У Оруджа лопнуло терпение.

— Знаете что? Пока я не взял вас за шиворот и не вышвырнул, убирайтесь — и чтоб я вас здесь не видел больше.

Балами спокойно встал, хмуро и тяжело глядя:

— Ну что ж. У меня два сына. Старшему Гусейнаге — двадцать один, младшему Гасанаге — девятнадцать. Если мне самому не удастся возвратить мою дачу, это сделают мои сыновья. Бог не терпит, если кто-то на чужое добро зарится. Не бойтесь людей, бога побойтесь, — закончил Балами свою тираду и, спокойно направившись к дверям, вышел.

Это случилось в пятницу. Назавтра Орудж должен был встретиться с Офелией. Но он позвонил ей:

— Завтра я буду занят и не поеду на дачу. Встретимся на следующей неделе.

Офелия, молча выслушав, ничего не ответила.

* * *

Однако и на следующей неделе Орудж, найдя причину, вновь известил Офелию о том, что не поедет на дачу. И не поехал. Отказался не только от ночи любви, но и от дружеской компании. Друзья удивились. Он же, оправдываясь, говорил, что, мол, отключили газ и свет на даче.

Мехти сказал:

— Я сейчас же позвоню Сеидаге, и тот пошлет человека, он тебе все исправит.

— Нет, не стоит, я уже говорил с мастером. Тот должен прийти и отремонтировать что нужно. На следующей неделе, даст бог, встретимся.

— Кстати, и про высоковольтную линию не забудь сказать, пусть уберет ее с территории дачи.

Через сад Оруджа проходила высоковольтная линия, Мехти ее имел в виду. Не дай бог при сильном ветре линия могла сорваться. Орудж и сам думал позвать мастера и попросить его убрать с территории дачи высоковольтную линию. Однако все откладывал — недосуг было.

Орудж не боялся Балами. Опасался лишь, что тот может выследить его и Офелию, затем сообщить родителям девушки, ославить ее на все село. Ну а если бы он поехал и не сообщил Офелии, она могла бы прослышать об этом и огорчиться, подумав, что Орудж ее избегает, пресытился ею, хочет положить конец их отношениям. Во всяком случае, он не ездил на дачу недели две. Но как-то, не удержавшись, спросил у Офелии, знает ли она человека по имени Балами Дадашев из их села, мол, приходил к нему такой пациент.

— Ему лечиться надо, — пояснил он девушке, — а он только раз был и потом пропал.

— Балами? — переспросила Офелия. — Да конечно я его знаю. Пять лет в тюрьме просидел, только вышел.

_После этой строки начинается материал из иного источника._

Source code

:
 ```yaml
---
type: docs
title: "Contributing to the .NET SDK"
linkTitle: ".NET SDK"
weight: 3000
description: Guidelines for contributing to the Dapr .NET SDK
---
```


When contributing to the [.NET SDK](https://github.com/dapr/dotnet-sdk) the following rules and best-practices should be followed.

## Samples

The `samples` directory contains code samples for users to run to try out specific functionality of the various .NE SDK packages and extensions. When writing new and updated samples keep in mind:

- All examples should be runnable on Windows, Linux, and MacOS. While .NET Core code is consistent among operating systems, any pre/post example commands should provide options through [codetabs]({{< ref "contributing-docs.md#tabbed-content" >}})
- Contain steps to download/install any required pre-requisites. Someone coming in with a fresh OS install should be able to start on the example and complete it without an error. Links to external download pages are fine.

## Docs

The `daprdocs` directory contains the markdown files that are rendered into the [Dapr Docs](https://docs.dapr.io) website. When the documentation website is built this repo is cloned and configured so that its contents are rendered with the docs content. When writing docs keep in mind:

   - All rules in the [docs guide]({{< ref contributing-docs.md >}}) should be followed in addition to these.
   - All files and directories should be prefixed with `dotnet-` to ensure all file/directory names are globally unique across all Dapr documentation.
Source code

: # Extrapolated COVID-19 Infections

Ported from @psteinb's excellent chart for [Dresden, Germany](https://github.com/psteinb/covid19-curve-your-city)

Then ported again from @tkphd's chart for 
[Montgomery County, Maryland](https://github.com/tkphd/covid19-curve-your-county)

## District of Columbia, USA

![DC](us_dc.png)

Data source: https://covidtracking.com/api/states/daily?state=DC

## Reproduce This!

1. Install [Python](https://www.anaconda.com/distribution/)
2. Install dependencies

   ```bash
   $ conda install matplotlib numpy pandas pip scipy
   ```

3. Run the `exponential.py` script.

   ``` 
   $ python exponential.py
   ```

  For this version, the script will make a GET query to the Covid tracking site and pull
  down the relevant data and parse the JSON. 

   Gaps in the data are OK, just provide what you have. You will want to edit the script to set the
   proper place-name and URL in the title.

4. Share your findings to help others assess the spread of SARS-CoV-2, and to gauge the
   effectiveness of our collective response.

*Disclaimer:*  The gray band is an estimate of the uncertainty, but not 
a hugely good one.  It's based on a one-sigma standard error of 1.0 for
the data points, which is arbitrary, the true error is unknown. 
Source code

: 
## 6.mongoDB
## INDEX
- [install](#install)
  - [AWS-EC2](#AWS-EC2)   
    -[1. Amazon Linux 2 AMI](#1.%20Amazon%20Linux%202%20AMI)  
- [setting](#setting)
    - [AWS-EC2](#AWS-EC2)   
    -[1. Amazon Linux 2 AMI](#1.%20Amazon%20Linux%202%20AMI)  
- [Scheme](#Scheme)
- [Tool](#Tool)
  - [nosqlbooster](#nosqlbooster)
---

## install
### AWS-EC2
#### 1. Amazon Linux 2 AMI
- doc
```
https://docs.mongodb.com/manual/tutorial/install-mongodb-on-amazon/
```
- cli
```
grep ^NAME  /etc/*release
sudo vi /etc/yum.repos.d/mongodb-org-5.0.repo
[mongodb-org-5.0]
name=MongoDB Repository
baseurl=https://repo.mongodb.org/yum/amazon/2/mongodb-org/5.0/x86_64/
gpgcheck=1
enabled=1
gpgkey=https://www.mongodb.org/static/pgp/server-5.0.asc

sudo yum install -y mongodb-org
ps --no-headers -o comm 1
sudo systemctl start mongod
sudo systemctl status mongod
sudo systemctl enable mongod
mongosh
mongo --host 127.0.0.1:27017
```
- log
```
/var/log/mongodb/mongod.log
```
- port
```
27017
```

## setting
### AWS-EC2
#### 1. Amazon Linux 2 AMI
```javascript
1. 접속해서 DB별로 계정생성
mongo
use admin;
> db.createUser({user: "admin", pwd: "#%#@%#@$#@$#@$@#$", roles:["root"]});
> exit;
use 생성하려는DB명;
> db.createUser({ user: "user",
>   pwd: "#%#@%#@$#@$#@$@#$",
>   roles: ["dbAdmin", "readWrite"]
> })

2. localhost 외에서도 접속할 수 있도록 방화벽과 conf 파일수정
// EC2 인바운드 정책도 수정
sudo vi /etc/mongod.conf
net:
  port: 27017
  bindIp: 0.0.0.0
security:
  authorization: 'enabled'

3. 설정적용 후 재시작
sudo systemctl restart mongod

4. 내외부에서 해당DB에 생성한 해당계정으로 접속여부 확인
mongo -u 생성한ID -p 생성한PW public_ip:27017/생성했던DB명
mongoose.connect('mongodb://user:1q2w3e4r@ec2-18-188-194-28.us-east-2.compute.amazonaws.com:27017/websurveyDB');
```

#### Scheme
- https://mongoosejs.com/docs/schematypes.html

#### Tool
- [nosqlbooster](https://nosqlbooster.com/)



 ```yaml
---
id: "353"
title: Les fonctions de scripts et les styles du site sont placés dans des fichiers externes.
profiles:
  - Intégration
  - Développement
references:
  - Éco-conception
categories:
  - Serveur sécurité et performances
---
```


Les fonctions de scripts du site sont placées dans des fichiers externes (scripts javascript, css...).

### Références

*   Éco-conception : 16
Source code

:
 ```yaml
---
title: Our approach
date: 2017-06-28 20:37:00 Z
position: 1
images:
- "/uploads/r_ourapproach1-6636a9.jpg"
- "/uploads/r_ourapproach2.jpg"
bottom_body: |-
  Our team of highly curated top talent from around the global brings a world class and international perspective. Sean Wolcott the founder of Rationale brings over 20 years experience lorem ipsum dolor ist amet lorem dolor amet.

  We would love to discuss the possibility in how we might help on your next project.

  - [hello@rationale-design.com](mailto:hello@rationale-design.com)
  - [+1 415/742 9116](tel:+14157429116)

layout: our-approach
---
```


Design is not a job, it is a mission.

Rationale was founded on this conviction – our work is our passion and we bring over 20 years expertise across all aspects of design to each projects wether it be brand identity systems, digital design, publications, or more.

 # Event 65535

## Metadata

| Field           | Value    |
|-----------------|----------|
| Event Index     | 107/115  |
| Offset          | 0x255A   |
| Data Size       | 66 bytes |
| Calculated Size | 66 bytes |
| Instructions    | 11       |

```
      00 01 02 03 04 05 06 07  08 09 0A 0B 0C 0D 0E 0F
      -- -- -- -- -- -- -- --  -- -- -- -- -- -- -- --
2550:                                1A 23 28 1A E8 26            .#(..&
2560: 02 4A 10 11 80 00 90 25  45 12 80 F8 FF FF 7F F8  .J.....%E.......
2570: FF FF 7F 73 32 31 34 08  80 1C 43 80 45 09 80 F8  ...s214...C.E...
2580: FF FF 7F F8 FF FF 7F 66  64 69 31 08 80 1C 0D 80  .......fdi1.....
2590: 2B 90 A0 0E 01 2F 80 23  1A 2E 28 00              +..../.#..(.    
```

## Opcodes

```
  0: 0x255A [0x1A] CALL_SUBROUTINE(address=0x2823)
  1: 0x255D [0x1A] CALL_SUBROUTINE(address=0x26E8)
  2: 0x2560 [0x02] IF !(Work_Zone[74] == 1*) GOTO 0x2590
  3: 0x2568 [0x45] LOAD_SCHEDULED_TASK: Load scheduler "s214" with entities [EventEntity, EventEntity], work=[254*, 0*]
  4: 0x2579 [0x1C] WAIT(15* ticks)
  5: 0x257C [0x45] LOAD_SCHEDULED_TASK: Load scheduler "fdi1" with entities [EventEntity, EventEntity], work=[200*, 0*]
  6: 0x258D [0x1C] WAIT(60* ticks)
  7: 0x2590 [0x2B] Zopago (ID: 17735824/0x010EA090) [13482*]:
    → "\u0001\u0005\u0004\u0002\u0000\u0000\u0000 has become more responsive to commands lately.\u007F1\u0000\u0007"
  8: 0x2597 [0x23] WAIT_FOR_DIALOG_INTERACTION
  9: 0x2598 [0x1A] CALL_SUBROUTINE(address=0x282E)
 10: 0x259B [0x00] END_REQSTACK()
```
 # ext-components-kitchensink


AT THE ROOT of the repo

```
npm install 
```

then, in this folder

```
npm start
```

— Вот как? И за что его посадили?

— Кажется, за убийство. Говорили, он буфетчика убил. Но не могли доказать. Балами в буфете напился и избил его. Но все дело в том, что буфетчик не на работе умер, а пришел домой и в ту же ночь скончался от разрыва сердца. Да и буфетчика, собственно, Агакул избил, а Балами только раза два двинул его головой. В общем, дали ему пять лет. Вот и вышел теперь. В то время все село об этом говорило.

Через две недели Орудж несколько успокоился, показалось, что не было никакого Балами, что ему дурной сон приснился. И потому напрасно он откладывает встречу с Офелией, с друзьями. Сегодня пятница, завтра он обязательно договорится с Офелией и поедет на дачу, а в воскресенье позовет друзей на шашлык.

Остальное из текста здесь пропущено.